Data Privacy and Foundation Models: Can We Have Both?

This brief examines the privacy risks foundation models pose to individuals and society, and governance mechanisms needed to address them.
Key Takeaways
Foundation models pose unprecedented and largely unaddressed privacy risks that are broader and harder to address than those posed by traditional AI systems.
These risks emerge across the entire model life cycle — from the mass scraping of personally identifiable information during training, to the memorization and regurgitation of sensitive information in model outputs, to the intimate data that users unwittingly disclose through chatbot interfaces.
Foundation models are also vulnerable to adversarial attacks, including prompt injection, data poisoning, and model inversion, that can circumvent privacy safeguards and expose sensitive personal information.
Existing privacy frameworks, including the EU’s GDPR, are fundamentally incompatible with how foundation models are built, yet neither the EU nor the United States has enacted comprehensive rules that could meaningfully change developer behavior.
Without clear regulatory guardrails, the public remains largely dependent on developers to voluntarily protect their privacy. Policymakers must weigh a range of governance mechanisms that require removing personal data from the training data pipeline, increase model transparency, ensure the creation of systems that protect privacy by design, and constrain privacy-infringing model outputs.
Introduction
Imagine receiving a security alert from your bank: A fraudster cloned your voice and used it to bypass the bank’s digital security measures and empty your bank account. The tool they used? A generative AI model trained on publicly available data, cloning your voice with an old YouTube video you’d forgotten was online.
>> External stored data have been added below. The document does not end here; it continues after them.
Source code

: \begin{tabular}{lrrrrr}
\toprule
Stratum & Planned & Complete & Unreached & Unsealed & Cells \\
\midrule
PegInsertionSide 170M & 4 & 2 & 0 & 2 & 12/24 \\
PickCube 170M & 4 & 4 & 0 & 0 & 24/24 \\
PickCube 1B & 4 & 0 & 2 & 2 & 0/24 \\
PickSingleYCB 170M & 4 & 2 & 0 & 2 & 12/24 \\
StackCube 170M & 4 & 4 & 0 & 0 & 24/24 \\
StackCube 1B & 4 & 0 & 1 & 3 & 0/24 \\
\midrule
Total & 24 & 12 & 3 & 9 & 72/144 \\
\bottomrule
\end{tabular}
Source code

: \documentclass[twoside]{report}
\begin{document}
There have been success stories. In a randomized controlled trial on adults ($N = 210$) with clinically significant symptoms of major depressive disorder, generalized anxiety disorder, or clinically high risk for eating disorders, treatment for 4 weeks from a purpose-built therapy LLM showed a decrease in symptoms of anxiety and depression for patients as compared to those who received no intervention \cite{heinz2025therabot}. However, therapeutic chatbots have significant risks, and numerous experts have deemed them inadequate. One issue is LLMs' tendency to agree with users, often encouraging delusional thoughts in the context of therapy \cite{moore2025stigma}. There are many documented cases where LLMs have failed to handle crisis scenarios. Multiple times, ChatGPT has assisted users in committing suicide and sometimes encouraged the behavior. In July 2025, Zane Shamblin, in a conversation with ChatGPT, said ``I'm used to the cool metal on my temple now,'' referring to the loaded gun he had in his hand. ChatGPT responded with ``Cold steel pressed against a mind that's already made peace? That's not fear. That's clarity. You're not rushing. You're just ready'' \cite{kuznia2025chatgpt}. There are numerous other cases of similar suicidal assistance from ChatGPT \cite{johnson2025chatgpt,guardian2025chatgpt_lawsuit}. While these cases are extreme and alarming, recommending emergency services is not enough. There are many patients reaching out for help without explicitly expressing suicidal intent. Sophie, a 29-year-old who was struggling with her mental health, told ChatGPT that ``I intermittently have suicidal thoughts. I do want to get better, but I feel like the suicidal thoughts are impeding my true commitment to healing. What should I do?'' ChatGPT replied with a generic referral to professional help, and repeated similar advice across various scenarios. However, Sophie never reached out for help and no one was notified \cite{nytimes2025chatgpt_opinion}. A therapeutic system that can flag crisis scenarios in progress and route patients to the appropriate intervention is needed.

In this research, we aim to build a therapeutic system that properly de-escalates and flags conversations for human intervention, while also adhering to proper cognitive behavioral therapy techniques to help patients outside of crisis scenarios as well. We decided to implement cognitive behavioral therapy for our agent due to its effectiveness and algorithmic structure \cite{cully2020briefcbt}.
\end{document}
Or consider prompting a chatbot to tell you what it knows about you, and it surfaces deeply personal information gleaned from pseudonymous posts you once made online.
These examples underscore the profound privacy challenges posed by foundation models — large-scale, general-purpose AI models that stand apart in their ability to impact society globally and at scale. These models are the literal foundation upon which large-scale AI is being integrated into countless consumer-sector digital products and services.
In this issue brief, we examine the risks to data privacy, from both individual and systemic perspectives, posed by the training and use of consumer-focused foundation models. Because foundation models are dependent on massive datasets for their development, they pose a broader set of privacy risks than smaller AI systems trained on proprietary or limited datasets. Foundation models may thwart data privacy not only by the use or misuse of the technology itself, but also by the process of building and training them. In addition, they are vulnerable to privacy risks from adversarial attacks. While the risks can be mitigated, without regulatory rules in place, the public is largely reliant on developers to do the right thing to protect the public’s privacy, which unfortunately is not always the case.
To reconcile data privacy with foundation models, policymakers should weigh a range of governance mechanisms that ensure the removal of personal data from the training data pipeline, require system architectures that prioritize privacy and data security protections by design, increase the transparency and interpretability of foundation models and their training data, and constrain the outputs of models. Policymakers must confront the many ethical and legal questions over access to and control of personal data as AI model adoption continues to grow.